The intention of this introductory article is to make developers aware of a simple optimization step they can do that doesn't require much effort or specialized knowledge.
Compilation that can utilize Intel® Streaming SIMD Extensions (Intel® SSE) instructions, available on most x86 CPUs, can improve floating point performance even if the source code is not set up for single instruction multiple data (SIMD) processing. However, the Microsoft Visual Studio* compiler option to enable Intel SSE instructions is not enabled by default. This mini-article describes the simple steps to enable these instructions, as well as showing how to quickly recognize if your code is being properly optimized or not. In a sample floating-point-intensive serial loop, the performance improves 2X with just a recompilation.

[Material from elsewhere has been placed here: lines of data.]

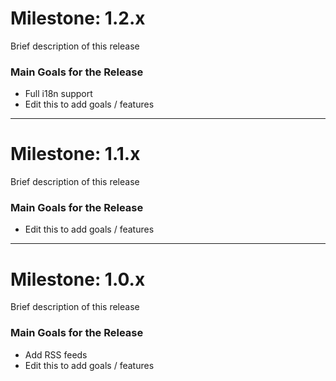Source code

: # Milestone: 1.2.x #

Brief description of this release

### Main Goals for the Release ###

  * Full i18n support
  * Edit this to add goals / features


---


# Milestone: 1.1.x #

Brief description of this release

### Main Goals for the Release ###

  * Edit this to add goals / features


---


# Milestone: 1.0.x #

Brief description of this release


### Main Goals for the Release ###

  * Add RSS feeds
  * Edit this to add goals / features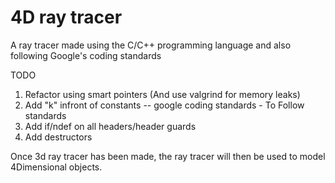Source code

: # 4D ray tracer
A ray tracer made using the C/C++ programming language and also following Google's coding standards


TODO
1) Refactor using smart pointers (And use valgrind for memory leaks)
2) Add "k" infront of constants -- google coding standards - To Follow standards
3) Add if/ndef on all headers/header guards
4) Add destructors


Once 3d ray tracer has been made, the ray tracer will then be used to model 4Dimensional objects.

Each generation of Intel® architecture brings hardware improvements and new assembly instructions. The original Intel® Pentium® processor included the x87 math coprocessor, which ran the original floating point math instructions. In 1999, Intel introduced the first generation of Intel SSE with the Intel® Pentium® III processor, and Intel® Streaming SIMD Extensions 2 (Intel® SSE2) with the Intel® Pentium® 4 processor in 2001. Clearly, these instructions have been around for a long time and are available on most CPUs being used today. In addition to the single instruction multiple data (SIMD) parallel instructions, Intel SSE includes a set of serial instructions that are faster than their x87 counterparts.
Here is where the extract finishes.